TEST DI JOBE: questo test valuta una possibile infiammazione o lesione del tendine del  sovraspinatoIl soggetto deve mantenere il braccio abdotto a 90°, sul piano scapolare (30-45°) e in intrarotazione (pollici rivolti verso il basso). Da questa posizione, il soggetto effettua una spinta verso l’alto, contrastata manualmente dal valutatore. La positività al test è determinata dalla comparsa di dolore e/o da una diminuzione della resistenza alla spinta ricevuta.

Lo stesso test può essere eseguito anche in posizione di decubito supino, in quanto permette una valutazione più accurata del sovraspinato, poichè lo sgrava dal carico gravitario. In decubito supino, l’abduzione del braccio per la corretta esecuzione del test viene raggiunta con un minore impegno del deltoide, consentendo una migliore valutazione del sovraspinato e del suo tendine.

TEST DI ROTAZIONE ESTERNA CONTRO RESISTENZA IN ADDUZIONE: il paziente posto di fronte all’esaminatore con le spalle addotte (gomiti aderenti al busto) e gomiti flessi a 90° esegue una spinta in extrarotazione contro la resistenza offerta dall’esaminatore. Questo test valuta il muscolo sottospinato ed è positivo alla comparsa di dolore durante l’azione di extrarotazione.

TEST DI PATTE: anche questo test va ad esaminare il muscolo sottospinato ed eventuali suoi stati di sofferenza, in questo caso il paziente si posiziona con la spalla abdotta a 90° ed il gomito flesso sempre a 90°, egli deve eseguire una spinta in extrarotazione contro una resistenza offerta dall’esaminatore.

 

 

Il LIFT-OFF TEST o TEST DI GERBER: viene eseguito in caso di sospetta lesione del tendine del muscolo sottoscapolare. Il test consiste nel posizionarsi con il dorso della mano appoggiato sulla zona lombare, da questa posizione si esercita una spinta con la mano a contrastare la resistenza offerta dall’esaminatore sollevando attivamente il dorso della mano dalla colonna vertebrale.

La corretta esecuzione del test è notevolmente influenzata dalla mobilità scapolo-omerale del soggetto per poter raggiungere la posizione di partenza del test di Gerber.

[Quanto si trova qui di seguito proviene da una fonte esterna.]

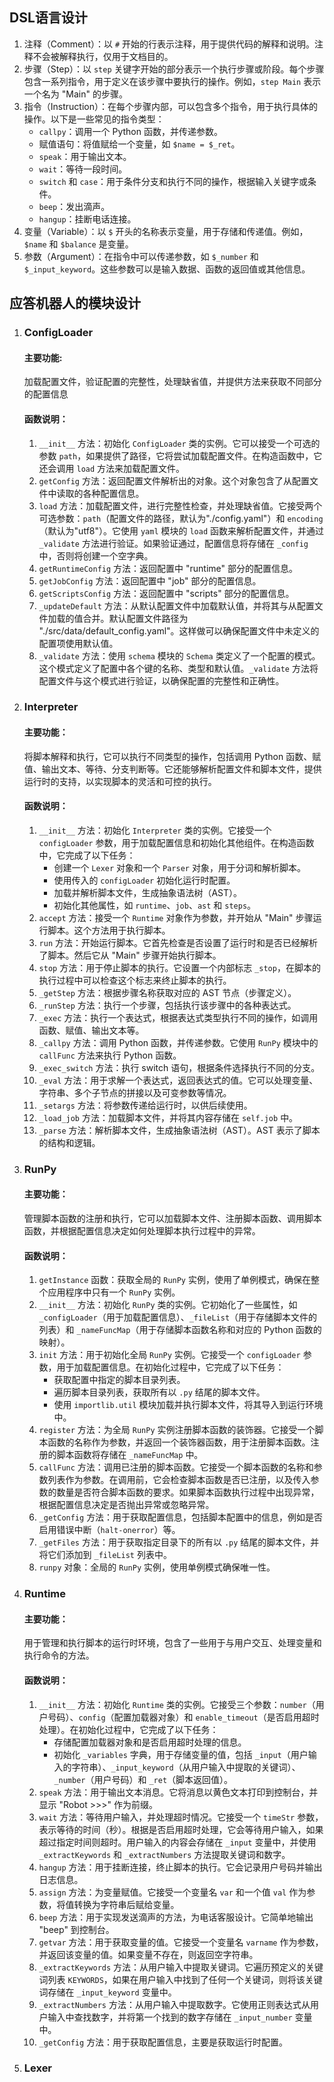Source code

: ## DSL语言设计

1.  注释（Comment）：以 `#` 开始的行表示注释，用于提供代码的解释和说明。注释不会被解释执行，仅用于文档目的。
2.  步骤（Step）：以 `step` 关键字开始的部分表示一个执行步骤或阶段。每个步骤包含一系列指令，用于定义在该步骤中要执行的操作。例如，`step Main` 表示一个名为 "Main" 的步骤。
3.  指令（Instruction）：在每个步骤内部，可以包含多个指令，用于执行具体的操作。以下是一些常见的指令类型：
    -   `callpy`：调用一个 Python 函数，并传递参数。
    -   赋值语句：将值赋给一个变量，如 `$name = $_ret`。
    -   `speak`：用于输出文本。
    -   `wait`：等待一段时间。
    -   `switch` 和 `case`：用于条件分支和执行不同的操作，根据输入关键字或条件。
    -   `beep`：发出滴声。
    -   `hangup`：挂断电话连接。
4.  变量（Variable）：以 `$` 开头的名称表示变量，用于存储和传递值。例如，`$name` 和 `$balance` 是变量。
5.  参数（Argument）：在指令中可以传递参数，如 `$_number` 和 `$_input_keyword`。这些参数可以是输入数据、函数的返回值或其他信息。



## 应答机器人的模块设计

1.   ### ConfigLoader

     #### 主要功能: 

     加载配置文件，验证配置的完整性，处理缺省值，并提供方法来获取不同部分的配置信息

     #### 函数说明：

     1.  `__init__` 方法：初始化 `ConfigLoader` 类的实例。它可以接受一个可选的参数 `path`，如果提供了路径，它将尝试加载配置文件。在构造函数中，它还会调用 `load` 方法来加载配置文件。
     2.  `getConfig` 方法：返回配置文件解析出的对象。这个对象包含了从配置文件中读取的各种配置信息。
     3.  `load` 方法：加载配置文件，进行完整性检查，并处理缺省值。它接受两个可选参数：`path`（配置文件的路径，默认为"./config.yaml"）和 `encoding`（默认为"utf8"）。它使用 `yaml` 模块的 `load` 函数来解析配置文件，并通过 `_validate` 方法进行验证。如果验证通过，配置信息将存储在 `_config` 中，否则将创建一个空字典。
     4.  `getRuntimeConfig` 方法：返回配置中 "runtime" 部分的配置信息。
     5.  `getJobConfig` 方法：返回配置中 "job" 部分的配置信息。
     6.  `getScriptsConfig` 方法：返回配置中 "scripts" 部分的配置信息。
     7.  `_updateDefault` 方法：从默认配置文件中加载默认值，并将其与从配置文件加载的值合并。默认配置文件路径为 "./src/data/default_config.yaml"。这样做可以确保配置文件中未定义的配置项使用默认值。
     8.  `_validate` 方法：使用 `schema` 模块的 `Schema` 类定义了一个配置的模式。这个模式定义了配置中各个键的名称、类型和默认值。`_validate` 方法将配置文件与这个模式进行验证，以确保配置的完整性和正确性。

2.   ### Interpreter

     #### 主要功能：

     将脚本解释和执行，它可以执行不同类型的操作，包括调用 Python 函数、赋值、输出文本、等待、分支判断等。它还能够解析配置文件和脚本文件，提供运行时的支持，以实现脚本的灵活和可控的执行。

     #### 函数说明：

     1.  `__init__` 方法：初始化 `Interpreter` 类的实例。它接受一个 `configLoader` 参数，用于加载配置信息和初始化其他组件。在构造函数中，它完成了以下任务：
         -   创建一个 `Lexer` 对象和一个 `Parser` 对象，用于分词和解析脚本。
         -   使用传入的 `configLoader` 初始化运行时配置。
         -   加载并解析脚本文件，生成抽象语法树（AST）。
         -   初始化其他属性，如 `runtime`、`job`、`ast` 和 `steps`。
     2.  `accept` 方法：接受一个 `Runtime` 对象作为参数，并开始从 "Main" 步骤运行脚本。这个方法用于执行脚本。
     3.  `run` 方法：开始运行脚本。它首先检查是否设置了运行时和是否已经解析了脚本。然后它从 "Main" 步骤开始执行脚本。
     4.  `stop` 方法：用于停止脚本的执行。它设置一个内部标志 `_stop`，在脚本的执行过程中可以检查这个标志来终止脚本的执行。
     5.  `_getStep` 方法：根据步骤名称获取对应的 AST 节点（步骤定义）。
     6.  `_runStep` 方法：执行一个步骤，包括执行该步骤中的各种表达式。
     7.  `_exec` 方法：执行一个表达式，根据表达式类型执行不同的操作，如调用函数、赋值、输出文本等。
     8.  `_callpy` 方法：调用 Python 函数，并传递参数。它使用 `RunPy` 模块中的 `callFunc` 方法来执行 Python 函数。
     9.  `_exec_switch` 方法：执行 switch 语句，根据条件选择执行不同的分支。
     10.  `_eval` 方法：用于求解一个表达式，返回表达式的值。它可以处理变量、字符串、多个子节点的拼接以及可变参数等情况。
     11.  `_setargs` 方法：将参数传递给运行时，以供后续使用。
     12.  `_load_job` 方法：加载脚本文件，并将其内容存储在 `self.job` 中。
     13.  `_parse` 方法：解析脚本文件，生成抽象语法树（AST）。AST 表示了脚本的结构和逻辑。

3.   ### RunPy

     #### 主要功能：

     管理脚本函数的注册和执行，它可以加载脚本文件、注册脚本函数、调用脚本函数，并根据配置信息决定如何处理脚本执行过程中的异常。

     #### 函数说明：

     1.  `getInstance` 函数：获取全局的 `RunPy` 实例，使用了单例模式，确保在整个应用程序中只有一个 `RunPy` 实例。
     2.  `__init__` 方法：初始化 `RunPy` 类的实例。它初始化了一些属性，如 `_configLoader`（用于加载配置信息）、`_fileList`（用于存储脚本文件的列表）和 `_nameFuncMap`（用于存储脚本函数名称和对应的 Python 函数的映射）。
     3.  `init` 方法：用于初始化全局 `RunPy` 实例。它接受一个 `configLoader` 参数，用于加载配置信息。在初始化过程中，它完成了以下任务：
         -   获取配置中指定的脚本目录列表。
         -   遍历脚本目录列表，获取所有以 `.py` 结尾的脚本文件。
         -   使用 `importlib.util` 模块加载并执行脚本文件，将其导入到运行环境中。
     4.  `register` 方法：为全局 `RunPy` 实例注册脚本函数的装饰器。它接受一个脚本函数的名称作为参数，并返回一个装饰器函数，用于注册脚本函数。注册的脚本函数将存储在 `_nameFuncMap` 中。
     5.  `callFunc` 方法：调用已注册的脚本函数。它接受一个脚本函数的名称和参数列表作为参数。在调用前，它会检查脚本函数是否已注册，以及传入参数的数量是否符合脚本函数的要求。如果脚本函数执行过程中出现异常，根据配置信息决定是否抛出异常或忽略异常。
     6.  `_getConfig` 方法：用于获取配置信息，包括脚本配置中的信息，例如是否启用错误中断（`halt-onerror`）等。
     7.  `_getFiles` 方法：用于获取指定目录下的所有以 `.py` 结尾的脚本文件，并将它们添加到 `_fileList` 列表中。
     8.  `runpy` 对象：全局的 `RunPy` 实例，使用单例模式确保唯一性。

4.   ### Runtime

     #### 主要功能：

     用于管理和执行脚本的运行时环境，包含了一些用于与用户交互、处理变量和执行命令的方法。

     #### 函数说明：

     1.  `__init__` 方法：初始化 `Runtime` 类的实例。它接受三个参数：`number`（用户号码）、`config`（配置加载器对象）和 `enable_timeout`（是否启用超时处理）。在初始化过程中，它完成了以下任务：
         -   存储配置加载器对象和是否启用超时处理的信息。
         -   初始化 `_variables` 字典，用于存储变量的值，包括 `_input`（用户输入的字符串）、`_input_keyword`（从用户输入中提取的关键词）、`_number`（用户号码）和 `_ret`（脚本返回值）。
     2.  `speak` 方法：用于输出文本消息。它将消息以黄色文本打印到控制台，并显示 "Robot >>>" 作为前缀。
     3.  `wait` 方法：等待用户输入，并处理超时情况。它接受一个 `timeStr` 参数，表示等待的时间（秒）。根据是否启用超时处理，它会等待用户输入，如果超过指定时间则超时。用户输入的内容会存储在 `_input` 变量中，并使用 `_extractKeywords` 和 `_extractNumbers` 方法提取关键词和数字。
     4.  `hangup` 方法：用于挂断连接，终止脚本的执行。它会记录用户号码并输出日志信息。
     5.  `assign` 方法：为变量赋值。它接受一个变量名 `var` 和一个值 `val` 作为参数，将值转换为字符串后赋给变量。
     6.  `beep` 方法：用于实现发送滴声的方法，为电话客服设计。它简单地输出 "beep" 到控制台。
     7.  `getvar` 方法：用于获取变量的值。它接受一个变量名 `varname` 作为参数，并返回该变量的值。如果变量不存在，则返回空字符串。
     8.  `_extractKeywords` 方法：从用户输入中提取关键词。它遍历预定义的关键词列表 `KEYWORDS`，如果在用户输入中找到了任何一个关键词，则将该关键词存储在 `_input_keyword` 变量中。
     9.  `_extractNumbers` 方法：从用户输入中提取数字。它使用正则表达式从用户输入中查找数字，并将第一个找到的数字存储在 `_input_number` 变量中。
     10.  `_getConfig` 方法：用于获取配置信息，主要是获取运行时配置。

5.   ### Lexer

Nel caso non ci siano particolari limitazioni ed il soggetto riesce ad assumere correttamente la posizione allora si può procedere alla valutazione funzionale del muscolo sottoscapolare, che non dovrebbe dare segnali dolorifici durante l’esecuzione della manovra.

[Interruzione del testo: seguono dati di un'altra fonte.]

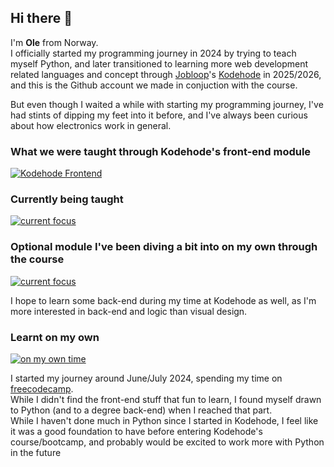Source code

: ## Hi there 👋

I'm **Ole**  from Norway.  
I officially started my programming journey in 2024 by trying to teach myself Python, and later transitioned to learning more web development related languages and concept through [Jobloop](https://www.jobloop.no)'s [Kodehode](https://www.kodehode.no) in 2025/2026, and this is the Github account we made in conjuction with the course.  


But even though I waited a while with starting my programming journey, I've had stints of dipping my feet into it before, and I've always been curious about how electronics work in general.  


### What we were taught through Kodehode's front-end module
[![Kodehode Frontend](https://skillicons.dev/icons?i=html,css,js&perline=4)](https://skillicons.dev)

### Currently being taught
[![current focus](https://skillicons.dev/icons?i=react&perline=4)](https://skillicons.dev)

### Optional module I've been diving a bit into on my own through the course
[![current focus](https://skillicons.dev/icons?i=express,nodejs&perline=4)](https://skillicons.dev)

I hope to learn some back-end during my time at Kodehode as well, as I'm more interested in back-end and logic than visual design.  

### Learnt on my own
[![on my own time](https://skillicons.dev/icons?i=python&perline=4)](https://skillicons.dev)


I started my journey around June/July 2024, spending my time on [freecodecamp](https://www.freecodecamp.org).  
While I didn't find the front-end stuff that fun to learn, I found myself drawn to Python (and to a degree back-end) when I reached that part.  
While I haven't done much in Python since I started in Kodehode, I feel like it was a good foundation to have before entering Kodehode's course/bootcamp, and probably would be excited to work more with Python in the future

<!--
**OleKodehode/OleKodehode** is a ✨ _special_ ✨ repository because its `README.md` (this file) appears on your GitHub profile.

Here are some ideas to get you started:

- 🔭 I’m currently working on ...
- 🌱 I’m currently learning ...
- 👯 I’m looking to collaborate on ...
- 🤔 I’m looking for help with ...
- 💬 Ask me about ...
- 📫 How to reach me: ...
- ⚡ Fun fact: ...
-->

DROP SIGN: questo test in realtà non è un vero test, ma una manovra che potrebbe essere applicata a tutti i test precedentemente esposti.  Il Drop sign consiste nel far raggiungere passivamente una determinata posizione al paziente (es. come nel lift-off test o nel test di Jobe) grazie all’aiuto dell’esaminatore, una volta raggiunta la posizione, l’esaminatore abbandona il braccio del paziente, se quest’ultimo non riesce a mantenere la posizione raggiunta il test si considera positivo ed è indice di una probabile lesione o scarsa funzionalità del muscolo indagato dal test.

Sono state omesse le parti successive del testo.